Submission: 2017.10.30

View Adopted: 2020.03.13

J.I. v. Sweden

Substantive Issues
  • Deportation
  • Non-refoulement
Relevant Articles
  • Article 18
  • Article 6
  • Article 7
Full Text


The author of the communication is a national of Afghanistan of the Hazara ethnic group who claims that his deportation to Afghanistan by Sweden would violate his rights under articles 6, 7, and 18 of the Covenant. 

The author states that he grew up as a Christian in Afghanistan with his parents. At the age of ten, he and his brother saw armed people outside of their house and their parents subsequently disappeared. The author believes these people were affiliated with the Taliban. The father’s colleague got the brothers to a smuggler who ultimately took them to Iran. After five years there, the author was put on a boat to Italy and subsequently driven to Sweden where he was assigned a legal guardian given that he was a minor. 

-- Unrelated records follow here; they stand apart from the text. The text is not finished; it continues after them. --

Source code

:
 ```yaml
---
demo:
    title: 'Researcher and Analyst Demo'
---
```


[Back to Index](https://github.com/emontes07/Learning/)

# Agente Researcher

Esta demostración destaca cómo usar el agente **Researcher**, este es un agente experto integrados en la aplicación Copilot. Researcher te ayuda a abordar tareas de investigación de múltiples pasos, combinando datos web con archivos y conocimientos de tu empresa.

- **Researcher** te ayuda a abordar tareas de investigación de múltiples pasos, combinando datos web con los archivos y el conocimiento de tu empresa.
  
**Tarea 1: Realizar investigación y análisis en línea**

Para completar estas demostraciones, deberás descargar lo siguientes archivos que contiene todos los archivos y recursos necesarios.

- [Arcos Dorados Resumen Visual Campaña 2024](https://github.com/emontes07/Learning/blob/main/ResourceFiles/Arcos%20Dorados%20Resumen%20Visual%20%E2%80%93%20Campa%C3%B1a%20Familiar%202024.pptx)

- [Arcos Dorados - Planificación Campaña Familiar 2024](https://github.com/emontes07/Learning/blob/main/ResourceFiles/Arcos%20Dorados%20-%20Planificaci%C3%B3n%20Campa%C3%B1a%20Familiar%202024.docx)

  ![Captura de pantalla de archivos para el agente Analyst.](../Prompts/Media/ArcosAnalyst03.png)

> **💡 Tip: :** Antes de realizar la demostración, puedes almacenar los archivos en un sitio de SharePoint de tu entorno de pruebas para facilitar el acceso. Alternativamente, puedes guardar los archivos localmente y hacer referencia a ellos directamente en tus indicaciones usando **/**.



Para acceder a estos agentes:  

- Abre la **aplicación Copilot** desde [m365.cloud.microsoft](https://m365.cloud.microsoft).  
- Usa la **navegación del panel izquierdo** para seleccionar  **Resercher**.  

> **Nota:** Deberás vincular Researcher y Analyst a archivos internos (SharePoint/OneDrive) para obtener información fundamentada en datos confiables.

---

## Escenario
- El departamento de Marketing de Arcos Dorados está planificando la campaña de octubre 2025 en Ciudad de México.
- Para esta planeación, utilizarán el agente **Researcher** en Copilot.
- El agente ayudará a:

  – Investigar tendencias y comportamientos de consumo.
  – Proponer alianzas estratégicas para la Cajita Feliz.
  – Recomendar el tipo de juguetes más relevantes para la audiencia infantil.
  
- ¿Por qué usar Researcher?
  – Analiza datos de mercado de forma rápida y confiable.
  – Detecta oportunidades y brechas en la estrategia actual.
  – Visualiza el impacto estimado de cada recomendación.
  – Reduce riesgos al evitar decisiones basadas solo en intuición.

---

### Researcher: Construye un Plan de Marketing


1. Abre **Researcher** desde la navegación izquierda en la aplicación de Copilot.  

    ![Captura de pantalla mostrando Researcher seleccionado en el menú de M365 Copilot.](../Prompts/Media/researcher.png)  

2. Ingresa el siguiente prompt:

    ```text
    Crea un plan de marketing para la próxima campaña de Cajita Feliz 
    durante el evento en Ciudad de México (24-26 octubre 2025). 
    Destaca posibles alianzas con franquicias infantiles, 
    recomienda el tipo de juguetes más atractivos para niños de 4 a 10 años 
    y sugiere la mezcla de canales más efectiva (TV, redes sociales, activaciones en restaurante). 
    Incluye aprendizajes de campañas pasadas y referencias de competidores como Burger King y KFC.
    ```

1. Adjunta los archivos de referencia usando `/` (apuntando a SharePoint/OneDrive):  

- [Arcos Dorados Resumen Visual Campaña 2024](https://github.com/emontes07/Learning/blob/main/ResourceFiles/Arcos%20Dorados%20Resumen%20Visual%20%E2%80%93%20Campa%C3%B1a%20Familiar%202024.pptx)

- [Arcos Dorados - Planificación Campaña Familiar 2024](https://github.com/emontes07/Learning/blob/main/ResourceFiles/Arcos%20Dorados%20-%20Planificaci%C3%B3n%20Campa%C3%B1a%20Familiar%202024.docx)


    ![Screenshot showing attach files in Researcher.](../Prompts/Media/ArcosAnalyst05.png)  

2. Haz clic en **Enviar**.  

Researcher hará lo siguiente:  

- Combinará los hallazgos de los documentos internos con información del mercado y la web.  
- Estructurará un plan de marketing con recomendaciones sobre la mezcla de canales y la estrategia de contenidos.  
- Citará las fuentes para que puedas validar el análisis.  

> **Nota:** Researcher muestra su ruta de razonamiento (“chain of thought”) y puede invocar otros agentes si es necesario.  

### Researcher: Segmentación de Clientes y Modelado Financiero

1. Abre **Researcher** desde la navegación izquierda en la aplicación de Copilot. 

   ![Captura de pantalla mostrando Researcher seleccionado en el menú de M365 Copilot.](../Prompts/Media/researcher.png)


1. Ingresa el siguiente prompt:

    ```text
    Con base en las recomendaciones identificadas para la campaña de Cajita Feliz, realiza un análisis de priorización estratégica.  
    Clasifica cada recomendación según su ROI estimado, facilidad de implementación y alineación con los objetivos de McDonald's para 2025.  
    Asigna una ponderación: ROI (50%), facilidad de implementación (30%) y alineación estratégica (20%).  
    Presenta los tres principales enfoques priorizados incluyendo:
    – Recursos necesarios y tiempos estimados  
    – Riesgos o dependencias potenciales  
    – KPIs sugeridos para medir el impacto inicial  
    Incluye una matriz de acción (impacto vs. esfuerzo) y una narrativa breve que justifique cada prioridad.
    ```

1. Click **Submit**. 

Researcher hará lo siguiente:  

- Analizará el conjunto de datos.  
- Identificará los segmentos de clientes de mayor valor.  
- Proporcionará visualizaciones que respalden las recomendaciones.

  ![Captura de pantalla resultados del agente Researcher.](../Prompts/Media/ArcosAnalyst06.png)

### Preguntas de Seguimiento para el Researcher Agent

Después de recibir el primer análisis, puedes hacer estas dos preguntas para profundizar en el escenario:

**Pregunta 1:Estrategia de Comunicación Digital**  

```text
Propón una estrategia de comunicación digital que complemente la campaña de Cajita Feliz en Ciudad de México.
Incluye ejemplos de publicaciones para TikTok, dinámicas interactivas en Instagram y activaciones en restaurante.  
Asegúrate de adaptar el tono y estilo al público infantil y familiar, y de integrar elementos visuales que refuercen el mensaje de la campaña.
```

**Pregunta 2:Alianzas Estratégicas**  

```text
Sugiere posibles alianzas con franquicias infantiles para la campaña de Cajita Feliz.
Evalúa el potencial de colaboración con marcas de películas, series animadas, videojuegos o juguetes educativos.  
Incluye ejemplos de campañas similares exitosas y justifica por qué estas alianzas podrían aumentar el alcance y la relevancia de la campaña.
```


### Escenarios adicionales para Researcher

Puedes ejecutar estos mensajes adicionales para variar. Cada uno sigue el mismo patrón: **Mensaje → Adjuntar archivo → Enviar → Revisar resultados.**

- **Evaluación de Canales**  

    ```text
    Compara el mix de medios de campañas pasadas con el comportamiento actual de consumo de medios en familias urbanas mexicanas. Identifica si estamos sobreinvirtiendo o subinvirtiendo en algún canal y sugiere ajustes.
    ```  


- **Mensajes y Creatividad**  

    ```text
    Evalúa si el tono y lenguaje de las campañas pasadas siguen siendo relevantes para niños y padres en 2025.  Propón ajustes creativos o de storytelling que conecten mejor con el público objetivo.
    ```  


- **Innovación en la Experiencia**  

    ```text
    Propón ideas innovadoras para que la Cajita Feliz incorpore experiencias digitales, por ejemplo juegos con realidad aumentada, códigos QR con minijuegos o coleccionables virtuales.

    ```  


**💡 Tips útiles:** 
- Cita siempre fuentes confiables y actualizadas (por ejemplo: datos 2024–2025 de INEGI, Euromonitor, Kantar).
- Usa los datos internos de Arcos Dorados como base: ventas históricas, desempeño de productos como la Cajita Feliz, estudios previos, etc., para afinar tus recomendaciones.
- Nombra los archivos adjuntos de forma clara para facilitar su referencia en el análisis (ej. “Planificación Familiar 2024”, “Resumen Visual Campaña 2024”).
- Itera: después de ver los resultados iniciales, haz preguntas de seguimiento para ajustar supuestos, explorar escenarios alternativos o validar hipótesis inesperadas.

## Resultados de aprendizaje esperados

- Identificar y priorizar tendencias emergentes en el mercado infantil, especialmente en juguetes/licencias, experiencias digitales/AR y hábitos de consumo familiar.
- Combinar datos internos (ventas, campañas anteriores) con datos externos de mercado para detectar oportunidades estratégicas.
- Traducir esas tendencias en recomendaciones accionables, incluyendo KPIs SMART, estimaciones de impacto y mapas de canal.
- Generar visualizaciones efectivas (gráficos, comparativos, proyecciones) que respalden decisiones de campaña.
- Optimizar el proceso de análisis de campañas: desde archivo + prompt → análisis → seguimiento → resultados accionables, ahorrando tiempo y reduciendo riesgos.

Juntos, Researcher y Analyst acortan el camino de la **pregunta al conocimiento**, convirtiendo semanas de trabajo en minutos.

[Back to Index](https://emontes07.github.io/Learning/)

The author applied for asylum in Sweden which, like following appeals, was ultimately rejected as the Migration Agency found his accounts of his faith to be too brief, not detailed, and contradictory. The author claims that there is  a real and substantiated risk of irreparable harm, even death, to him should he be deported due to the severe persecution of Christians in Afghanistan. The author is particularly concerned about the public nature of his faith as he has made social media posts in relation to Christinaity, featured in televised religious masses, and been harassed by other detention inmates due to their knowledge of his faith. 


Regarding the article 18, the Committee notes that the author merely invokes this article without advancing any arguments to support this claim. Therefore, the Committee considers that this claim is insufficiently substantiated for the purposes of admissibility. The claims under articles 6 and 7 of the Covenant are sufficiently substantiated and this part of the communication is admissible. 


The Committee noted the significant deterioration of the situation in Afghanistan in recent times. However, on the basis of the information in the case file, the Committee considered itself not in a position to assess the extent to which the current situation in his country of origin may impact the author’s personal risk. This was most prominently based on the fact that the author failed to present sufficient evidence to substantiate his claim that his faith had attracted the attention ofAfghan authorities.

The Committee was thus of the view that the evidence and circumstances invoked by the author have not added sufficient grounds for demonstrating that he would face a real and personal risk of treatment contrary to articles 6, and 7 of the Covenant if returned to Afghanistan.